- [What the task asks]: Could you restate the entries word for word, without the images?

- [Source records]:
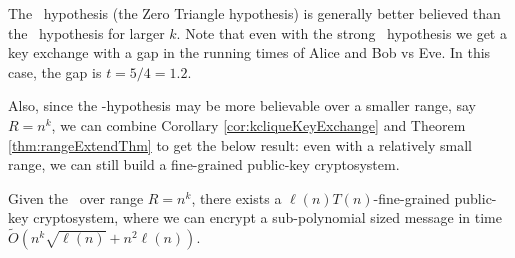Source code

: The \zThclique~hypothesis (the Zero Triangle hypothesis) is generally better believed than the \zkclique~hypothesis for larger $k$. Note that even with the strong \zThclique~hypothesis we get a key exchange with a gap in the running times of Alice and Bob vs Eve. In this case, the gap is $t = 5/4 = 1.2$.

Also, since the \zkclique-hypothesis may be more believable over a smaller range, say $R = n^k$, we can combine Corollary \ref{cor:kcliqueKeyExchange} and Theorem \ref{thm:rangeExtendThm} to get the below result: even with a relatively small range, we can still build a fine-grained public-key cryptosystem.

\begin{corollary}
	Given the \strongzkc~over range $R = n^{k}$, there exists a $\ell(n)T(n)$-fine-grained public-key cryptosystem, where we can encrypt a sub-polynomial sized message in time $\tilde{O}\left(n^{k}\sqrt{\ell(n)} + n^2\ell(n)\right)$.
\end{corollary}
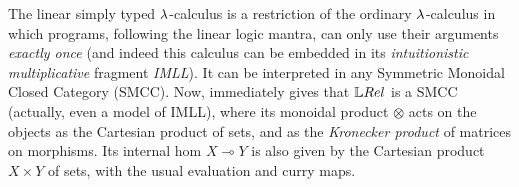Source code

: The linear simply typed $\lambda$-calculus is a restriction of the ordinary $\lambda$-calculus in which programs, following the linear logic mantra, can only use their arguments \emph{exactly once} (and indeed this calculus can be embedded in its \emph{intuitionistic multiplicative} fragment \emph{IMLL}).
It can be interpreted in any Symmetric Monoidal Closed Category (SMCC).
Now, \cite[Section III.A]{Manzo2013} immediately gives that $\LREL$ is a SMCC (actually, even a model of IMLL), where its monoidal product $\otimes$ acts on the objects as the Cartesian product of sets, and as the \emph{Kronecker product}
 of matrices on morphisms.
Its internal hom $X\multimap Y$ is also given by the Cartesian product $X\times Y$ of sets, with the usual evaluation and curry maps.

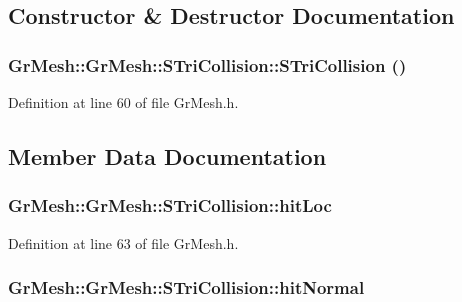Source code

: \subsection{Constructor \& Destructor Documentation}
\hypertarget{struct_gr_mesh_1_1_s_tri_collision_8adcba53611348585a54dd2227cb0dd1}{
\subsubsection[{STriCollision}]{\setlength{\rightskip}{0pt plus 5cm}GrMesh::GrMesh::STriCollision::STriCollision ()}}
\label{struct_gr_mesh_1_1_s_tri_collision_8adcba53611348585a54dd2227cb0dd1}




Definition at line 60 of file GrMesh.h.

\subsection{Member Data Documentation}
\hypertarget{struct_gr_mesh_1_1_s_tri_collision_3a4997da126ca2145ef6974ba9f4b6c2}{
\subsubsection[{hitLoc}]{ GrMesh::GrMesh::STriCollision::hitLoc}}
\label{struct_gr_mesh_1_1_s_tri_collision_3a4997da126ca2145ef6974ba9f4b6c2}




Definition at line 63 of file GrMesh.h.\hypertarget{struct_gr_mesh_1_1_s_tri_collision_c0ef99ec1c7b6f52176ac1538e98195a}{
\subsubsection[{hitNormal}]{ GrMesh::GrMesh::STriCollision::hitNormal}}
\label{struct_gr_mesh_1_1_s_tri_collision_c0ef99ec1c7b6f52176ac1538e98195a}




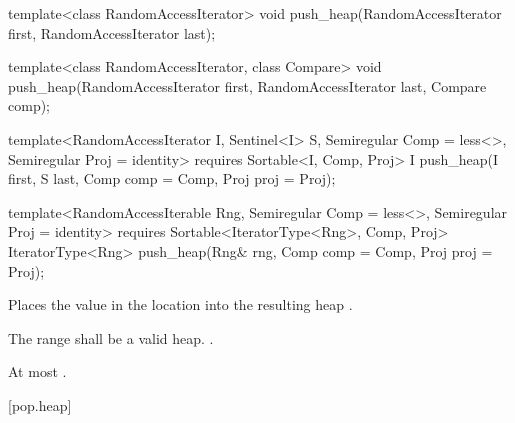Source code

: %
\begin{removedblock}
\begin{itemdecl}
template<class RandomAccessIterator>
  void push_heap(RandomAccessIterator first, RandomAccessIterator last);

template<class RandomAccessIterator, class Compare>
  void push_heap(RandomAccessIterator first, RandomAccessIterator last,
                 Compare comp);
\end{itemdecl}
\end{removedblock}
\begin{addedblock}
\begin{itemdecl}
template<RandomAccessIterator I, Sentinel<I> S, Semiregular Comp = less<>,
    Semiregular Proj = identity>
  requires Sortable<I, Comp, Proj>
  I push_heap(I first, S last, Comp comp = Comp{}, Proj proj = Proj{});

template<RandomAccessIterable Rng, Semiregular Comp = less<>, Semiregular Proj = identity>
  requires Sortable<IteratorType<Rng>, Comp, Proj>
  IteratorType<Rng>
    push_heap(Rng& rng, Comp comp = Comp{}, Proj proj = Proj{});
\end{itemdecl}
\end{addedblock}

\begin{itemdescr}
\pnum
\effects
Places the value in the location
into the resulting heap
.

\pnum
\requires
The range
shall be a valid heap.
.

\begin{addedblock}
\pnum
\returns {}
\end{addedblock}

\pnum
\complexity
At most
.
\end{itemdescr}

[pop.heap]{}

- [Reply to the exercise]:
Source code

: The \zThclique~hypothesis (the Zero Triangle hypothesis) is generally better believed than the \zkclique~hypothesis for larger $k$. Note that even with the strong \zThclique~hypothesis we get a key exchange with a gap in the running times of Alice and Bob vs Eve. In this case, the gap is $t = 5/4 = 1.2$.

Also, since the \zkclique-hypothesis may be more believable over a smaller range, say $R = n^k$, we can combine Corollary \ref{cor:kcliqueKeyExchange} and Theorem \ref{thm:rangeExtendThm} to get the below result: even with a relatively small range, we can still build a fine-grained public-key cryptosystem.

\begin{corollary}
	Given the \strongzkc~over range $R = n^{k}$, there exists a $\ell(n)T(n)$-fine-grained public-key cryptosystem, where we can encrypt a sub-polynomial sized message in time $\tilde{O}\left(n^{k}\sqrt{\ell(n)} + n^2\ell(n)\right)$.
\end{corollary}
Source code

: The linear simply typed $\lambda$-calculus is a restriction of the ordinary $\lambda$-calculus in which programs, following the linear logic mantra, can only use their arguments \emph{exactly once} (and indeed this calculus can be embedded in its \emph{intuitionistic multiplicative} fragment \emph{IMLL}).
It can be interpreted in any Symmetric Monoidal Closed Category (SMCC).
Now, \cite[Section III.A]{Manzo2013} immediately gives that $\LREL$ is a SMCC (actually, even a model of IMLL), where its monoidal product $\otimes$ acts on the objects as the Cartesian product of sets, and as the \emph{Kronecker product}
 of matrices on morphisms.
Its internal hom $X\multimap Y$ is also given by the Cartesian product $X\times Y$ of sets, with the usual evaluation and curry maps.

Source code

: \subsection{Constructor \& Destructor Documentation}
\hypertarget{struct_gr_mesh_1_1_s_tri_collision_8adcba53611348585a54dd2227cb0dd1}{
\subsubsection[{STriCollision}]{\setlength{\rightskip}{0pt plus 5cm}GrMesh::GrMesh::STriCollision::STriCollision ()}}
\label{struct_gr_mesh_1_1_s_tri_collision_8adcba53611348585a54dd2227cb0dd1}




Definition at line 60 of file GrMesh.h.

\subsection{Member Data Documentation}
\hypertarget{struct_gr_mesh_1_1_s_tri_collision_3a4997da126ca2145ef6974ba9f4b6c2}{
\subsubsection[{hitLoc}]{ GrMesh::GrMesh::STriCollision::hitLoc}}
\label{struct_gr_mesh_1_1_s_tri_collision_3a4997da126ca2145ef6974ba9f4b6c2}




Definition at line 63 of file GrMesh.h.\hypertarget{struct_gr_mesh_1_1_s_tri_collision_c0ef99ec1c7b6f52176ac1538e98195a}{
\subsubsection[{hitNormal}]{ GrMesh::GrMesh::STriCollision::hitNormal}}
\label{struct_gr_mesh_1_1_s_tri_collision_c0ef99ec1c7b6f52176ac1538e98195a}




Source code

: %
\begin{removedblock}
\begin{itemdecl}
template<class RandomAccessIterator>
  void push_heap(RandomAccessIterator first, RandomAccessIterator last);

template<class RandomAccessIterator, class Compare>
  void push_heap(RandomAccessIterator first, RandomAccessIterator last,
                 Compare comp);
\end{itemdecl}
\end{removedblock}
\begin{addedblock}
\begin{itemdecl}
template<RandomAccessIterator I, Sentinel<I> S, Semiregular Comp = less<>,
    Semiregular Proj = identity>
  requires Sortable<I, Comp, Proj>
  I push_heap(I first, S last, Comp comp = Comp{}, Proj proj = Proj{});

template<RandomAccessIterable Rng, Semiregular Comp = less<>, Semiregular Proj = identity>
  requires Sortable<IteratorType<Rng>, Comp, Proj>
  IteratorType<Rng>
    push_heap(Rng& rng, Comp comp = Comp{}, Proj proj = Proj{});
\end{itemdecl}
\end{addedblock}

\begin{itemdescr}
\pnum
\effects
Places the value in the location
into the resulting heap
.

\pnum
\requires
The range
shall be a valid heap.
.

\begin{addedblock}
\pnum
\returns {}
\end{addedblock}

\pnum
\complexity
At most
.
\end{itemdescr}

[pop.heap]{}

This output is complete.